■ TASK STATEMENT: Scan the entries below for the word "start", then copy each line that holds it.

(Source records)
=======

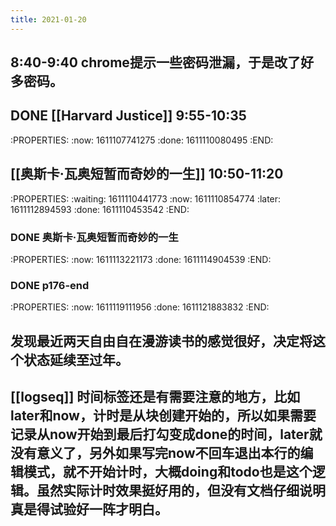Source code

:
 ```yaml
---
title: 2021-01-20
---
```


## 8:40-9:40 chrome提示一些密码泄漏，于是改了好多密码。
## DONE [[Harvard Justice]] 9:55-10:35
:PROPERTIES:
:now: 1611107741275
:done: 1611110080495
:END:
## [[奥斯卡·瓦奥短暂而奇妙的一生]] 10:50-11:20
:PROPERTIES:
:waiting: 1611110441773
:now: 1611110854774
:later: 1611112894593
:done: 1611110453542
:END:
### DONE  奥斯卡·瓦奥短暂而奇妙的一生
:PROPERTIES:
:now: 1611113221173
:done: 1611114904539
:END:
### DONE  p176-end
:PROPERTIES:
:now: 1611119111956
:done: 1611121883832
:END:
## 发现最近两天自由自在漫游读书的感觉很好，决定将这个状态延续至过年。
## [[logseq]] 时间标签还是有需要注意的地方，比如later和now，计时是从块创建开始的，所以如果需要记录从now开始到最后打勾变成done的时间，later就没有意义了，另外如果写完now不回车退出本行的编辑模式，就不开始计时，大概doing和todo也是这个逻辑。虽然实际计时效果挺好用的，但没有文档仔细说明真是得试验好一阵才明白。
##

=======

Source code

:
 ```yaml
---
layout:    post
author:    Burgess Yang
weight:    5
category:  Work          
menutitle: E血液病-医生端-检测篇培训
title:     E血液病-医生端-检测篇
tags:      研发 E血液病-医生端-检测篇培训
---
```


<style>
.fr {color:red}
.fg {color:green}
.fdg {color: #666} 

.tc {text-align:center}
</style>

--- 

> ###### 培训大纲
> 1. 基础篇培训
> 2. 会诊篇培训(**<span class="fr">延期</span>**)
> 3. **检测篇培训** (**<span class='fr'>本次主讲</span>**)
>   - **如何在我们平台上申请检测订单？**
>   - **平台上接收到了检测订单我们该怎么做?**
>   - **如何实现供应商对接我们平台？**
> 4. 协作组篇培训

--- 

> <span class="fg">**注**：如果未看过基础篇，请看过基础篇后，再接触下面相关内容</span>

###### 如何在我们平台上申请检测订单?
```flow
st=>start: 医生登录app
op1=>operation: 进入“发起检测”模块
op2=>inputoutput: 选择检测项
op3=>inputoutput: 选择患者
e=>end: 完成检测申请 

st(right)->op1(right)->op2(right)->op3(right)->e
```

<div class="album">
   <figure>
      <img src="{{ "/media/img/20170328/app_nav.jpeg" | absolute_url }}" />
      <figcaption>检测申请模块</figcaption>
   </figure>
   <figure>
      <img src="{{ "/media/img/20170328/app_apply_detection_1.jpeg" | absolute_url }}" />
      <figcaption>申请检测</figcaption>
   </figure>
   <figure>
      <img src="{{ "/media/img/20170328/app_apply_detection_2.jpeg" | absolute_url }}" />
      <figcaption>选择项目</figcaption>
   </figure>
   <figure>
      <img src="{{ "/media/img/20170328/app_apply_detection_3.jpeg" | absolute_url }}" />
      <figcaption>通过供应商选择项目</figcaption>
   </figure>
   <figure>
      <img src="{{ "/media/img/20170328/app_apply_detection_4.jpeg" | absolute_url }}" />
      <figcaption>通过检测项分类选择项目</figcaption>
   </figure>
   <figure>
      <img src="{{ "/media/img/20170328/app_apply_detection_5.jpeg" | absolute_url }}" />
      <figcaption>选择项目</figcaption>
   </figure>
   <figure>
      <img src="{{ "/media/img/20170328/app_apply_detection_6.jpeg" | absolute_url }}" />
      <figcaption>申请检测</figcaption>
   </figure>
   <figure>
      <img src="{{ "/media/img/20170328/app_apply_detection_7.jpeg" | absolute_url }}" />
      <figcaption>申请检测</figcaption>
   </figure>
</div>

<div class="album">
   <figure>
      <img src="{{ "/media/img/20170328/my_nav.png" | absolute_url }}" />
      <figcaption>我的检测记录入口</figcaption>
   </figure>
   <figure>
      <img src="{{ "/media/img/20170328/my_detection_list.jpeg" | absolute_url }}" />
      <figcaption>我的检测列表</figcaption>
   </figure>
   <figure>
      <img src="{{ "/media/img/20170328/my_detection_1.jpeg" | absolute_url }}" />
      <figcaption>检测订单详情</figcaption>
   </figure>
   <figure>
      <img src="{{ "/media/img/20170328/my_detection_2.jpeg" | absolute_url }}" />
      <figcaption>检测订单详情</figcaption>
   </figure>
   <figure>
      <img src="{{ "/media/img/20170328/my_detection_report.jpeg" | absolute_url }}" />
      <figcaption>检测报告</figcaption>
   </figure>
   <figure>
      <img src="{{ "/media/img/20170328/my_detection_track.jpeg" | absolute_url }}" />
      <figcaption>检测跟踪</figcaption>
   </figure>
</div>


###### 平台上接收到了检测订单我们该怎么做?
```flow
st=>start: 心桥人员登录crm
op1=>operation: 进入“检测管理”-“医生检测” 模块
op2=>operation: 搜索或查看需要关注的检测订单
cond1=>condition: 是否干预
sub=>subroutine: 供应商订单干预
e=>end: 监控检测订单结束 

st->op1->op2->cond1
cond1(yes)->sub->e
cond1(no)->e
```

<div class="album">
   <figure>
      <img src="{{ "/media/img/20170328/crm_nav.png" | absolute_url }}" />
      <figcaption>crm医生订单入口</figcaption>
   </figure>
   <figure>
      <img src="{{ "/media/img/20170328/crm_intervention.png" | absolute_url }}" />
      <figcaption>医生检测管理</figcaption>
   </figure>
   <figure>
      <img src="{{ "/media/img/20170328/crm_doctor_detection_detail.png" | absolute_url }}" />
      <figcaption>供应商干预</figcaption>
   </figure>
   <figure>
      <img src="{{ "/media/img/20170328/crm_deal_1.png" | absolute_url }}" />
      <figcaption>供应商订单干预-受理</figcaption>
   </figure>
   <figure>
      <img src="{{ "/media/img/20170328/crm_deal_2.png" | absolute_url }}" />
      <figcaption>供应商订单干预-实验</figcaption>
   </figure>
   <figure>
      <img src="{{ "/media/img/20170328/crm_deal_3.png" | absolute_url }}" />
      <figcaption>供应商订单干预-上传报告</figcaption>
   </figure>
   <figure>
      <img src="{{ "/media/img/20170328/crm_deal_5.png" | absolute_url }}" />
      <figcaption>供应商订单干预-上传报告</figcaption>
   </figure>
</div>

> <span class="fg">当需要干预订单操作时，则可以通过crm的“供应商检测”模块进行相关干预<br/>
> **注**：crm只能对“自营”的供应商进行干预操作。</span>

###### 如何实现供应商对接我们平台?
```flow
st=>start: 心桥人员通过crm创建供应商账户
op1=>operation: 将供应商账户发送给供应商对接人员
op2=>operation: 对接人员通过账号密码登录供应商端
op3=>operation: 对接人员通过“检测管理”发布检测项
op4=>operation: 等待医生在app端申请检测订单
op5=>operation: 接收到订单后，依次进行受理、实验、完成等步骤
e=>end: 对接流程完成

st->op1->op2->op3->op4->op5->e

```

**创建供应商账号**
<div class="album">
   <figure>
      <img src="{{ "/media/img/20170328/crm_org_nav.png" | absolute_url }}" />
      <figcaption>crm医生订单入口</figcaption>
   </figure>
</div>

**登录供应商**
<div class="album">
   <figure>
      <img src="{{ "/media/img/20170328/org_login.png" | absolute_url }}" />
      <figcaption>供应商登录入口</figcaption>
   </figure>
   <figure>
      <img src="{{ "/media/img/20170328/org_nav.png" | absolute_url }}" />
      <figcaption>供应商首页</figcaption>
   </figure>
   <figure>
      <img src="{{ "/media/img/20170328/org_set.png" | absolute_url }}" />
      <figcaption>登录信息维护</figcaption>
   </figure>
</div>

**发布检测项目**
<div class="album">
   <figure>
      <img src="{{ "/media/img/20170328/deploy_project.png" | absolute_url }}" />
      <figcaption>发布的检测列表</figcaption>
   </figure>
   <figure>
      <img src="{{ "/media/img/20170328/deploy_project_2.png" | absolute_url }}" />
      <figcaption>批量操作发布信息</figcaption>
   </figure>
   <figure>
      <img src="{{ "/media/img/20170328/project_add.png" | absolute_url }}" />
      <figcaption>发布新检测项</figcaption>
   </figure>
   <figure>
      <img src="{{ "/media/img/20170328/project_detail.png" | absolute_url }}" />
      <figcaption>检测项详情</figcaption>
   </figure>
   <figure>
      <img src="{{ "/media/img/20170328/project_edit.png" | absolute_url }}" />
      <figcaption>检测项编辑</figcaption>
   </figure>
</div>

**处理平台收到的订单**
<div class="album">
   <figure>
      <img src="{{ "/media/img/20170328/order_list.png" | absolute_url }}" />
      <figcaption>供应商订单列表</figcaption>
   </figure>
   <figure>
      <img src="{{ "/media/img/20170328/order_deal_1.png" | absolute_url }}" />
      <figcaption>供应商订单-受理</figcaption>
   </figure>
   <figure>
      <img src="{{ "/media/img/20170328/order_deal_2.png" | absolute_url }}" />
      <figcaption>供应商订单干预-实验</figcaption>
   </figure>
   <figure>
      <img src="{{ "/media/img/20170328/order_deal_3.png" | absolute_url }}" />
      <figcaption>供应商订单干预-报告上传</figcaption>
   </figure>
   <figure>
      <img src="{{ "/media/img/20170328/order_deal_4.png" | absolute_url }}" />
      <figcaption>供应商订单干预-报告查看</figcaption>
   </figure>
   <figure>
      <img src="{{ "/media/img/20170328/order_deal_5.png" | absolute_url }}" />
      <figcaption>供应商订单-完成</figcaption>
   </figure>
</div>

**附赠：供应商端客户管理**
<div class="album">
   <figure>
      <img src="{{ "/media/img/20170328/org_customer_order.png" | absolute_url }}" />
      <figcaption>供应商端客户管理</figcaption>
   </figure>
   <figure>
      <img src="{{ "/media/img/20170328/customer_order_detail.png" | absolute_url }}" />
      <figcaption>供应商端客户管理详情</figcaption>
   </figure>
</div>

=======

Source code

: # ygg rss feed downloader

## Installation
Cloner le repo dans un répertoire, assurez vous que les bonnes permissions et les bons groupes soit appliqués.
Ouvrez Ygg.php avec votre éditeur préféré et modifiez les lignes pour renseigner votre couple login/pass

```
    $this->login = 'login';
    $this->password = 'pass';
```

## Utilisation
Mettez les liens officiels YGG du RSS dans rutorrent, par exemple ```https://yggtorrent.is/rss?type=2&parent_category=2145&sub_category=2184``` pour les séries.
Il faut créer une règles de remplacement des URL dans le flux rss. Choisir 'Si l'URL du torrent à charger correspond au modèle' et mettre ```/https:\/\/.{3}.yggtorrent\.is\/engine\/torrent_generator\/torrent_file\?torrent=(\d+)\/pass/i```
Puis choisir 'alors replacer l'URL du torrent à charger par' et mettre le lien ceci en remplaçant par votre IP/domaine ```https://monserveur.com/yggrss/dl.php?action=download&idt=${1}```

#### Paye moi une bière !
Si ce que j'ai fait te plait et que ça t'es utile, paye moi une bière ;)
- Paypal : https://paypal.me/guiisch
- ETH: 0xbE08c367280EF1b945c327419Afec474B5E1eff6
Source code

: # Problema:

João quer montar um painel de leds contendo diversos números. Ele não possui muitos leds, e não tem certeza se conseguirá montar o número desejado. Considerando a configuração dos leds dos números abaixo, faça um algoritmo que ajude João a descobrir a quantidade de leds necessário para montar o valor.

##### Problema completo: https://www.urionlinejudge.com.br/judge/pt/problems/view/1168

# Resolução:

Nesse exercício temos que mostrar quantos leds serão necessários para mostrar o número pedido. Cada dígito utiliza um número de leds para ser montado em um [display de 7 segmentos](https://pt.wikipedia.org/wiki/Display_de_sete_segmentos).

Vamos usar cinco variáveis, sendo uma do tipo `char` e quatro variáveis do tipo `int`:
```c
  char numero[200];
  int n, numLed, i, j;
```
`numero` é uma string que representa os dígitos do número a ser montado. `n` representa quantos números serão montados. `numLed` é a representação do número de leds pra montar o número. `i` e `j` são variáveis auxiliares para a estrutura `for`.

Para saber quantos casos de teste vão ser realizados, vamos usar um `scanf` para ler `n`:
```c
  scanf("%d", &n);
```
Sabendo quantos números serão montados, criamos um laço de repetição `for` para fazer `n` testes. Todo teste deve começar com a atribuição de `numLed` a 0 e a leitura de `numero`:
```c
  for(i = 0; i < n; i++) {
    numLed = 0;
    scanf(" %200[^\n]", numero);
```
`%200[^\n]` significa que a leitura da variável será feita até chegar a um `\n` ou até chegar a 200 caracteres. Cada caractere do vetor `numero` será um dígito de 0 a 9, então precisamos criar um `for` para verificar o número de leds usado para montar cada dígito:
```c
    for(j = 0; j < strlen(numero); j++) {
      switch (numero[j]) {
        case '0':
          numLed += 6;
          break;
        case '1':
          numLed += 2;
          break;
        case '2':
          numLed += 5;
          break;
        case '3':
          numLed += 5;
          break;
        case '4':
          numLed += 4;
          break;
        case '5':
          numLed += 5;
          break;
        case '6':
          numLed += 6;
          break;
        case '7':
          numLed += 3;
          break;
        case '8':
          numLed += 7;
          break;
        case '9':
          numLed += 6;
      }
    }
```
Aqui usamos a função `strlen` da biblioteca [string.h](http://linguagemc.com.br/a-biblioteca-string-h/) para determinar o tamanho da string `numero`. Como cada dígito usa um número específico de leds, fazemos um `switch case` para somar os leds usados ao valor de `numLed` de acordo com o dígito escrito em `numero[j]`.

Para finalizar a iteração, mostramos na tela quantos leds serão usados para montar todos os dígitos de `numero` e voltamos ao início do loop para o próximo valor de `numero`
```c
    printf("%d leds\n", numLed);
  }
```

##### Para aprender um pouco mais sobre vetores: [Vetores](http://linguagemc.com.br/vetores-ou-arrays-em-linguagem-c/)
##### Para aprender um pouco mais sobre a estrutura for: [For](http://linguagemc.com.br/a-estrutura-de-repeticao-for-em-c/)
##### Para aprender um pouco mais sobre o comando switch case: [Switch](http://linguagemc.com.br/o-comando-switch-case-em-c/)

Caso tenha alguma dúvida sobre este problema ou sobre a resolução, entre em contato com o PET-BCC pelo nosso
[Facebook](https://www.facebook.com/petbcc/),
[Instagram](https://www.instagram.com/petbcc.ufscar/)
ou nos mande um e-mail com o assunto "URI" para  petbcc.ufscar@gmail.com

=======

■ EXERCISE OUTPUT:
st=>start: 医生登录app
st=>start: 心桥人员登录crm
st=>start: 心桥人员通过crm创建供应商账户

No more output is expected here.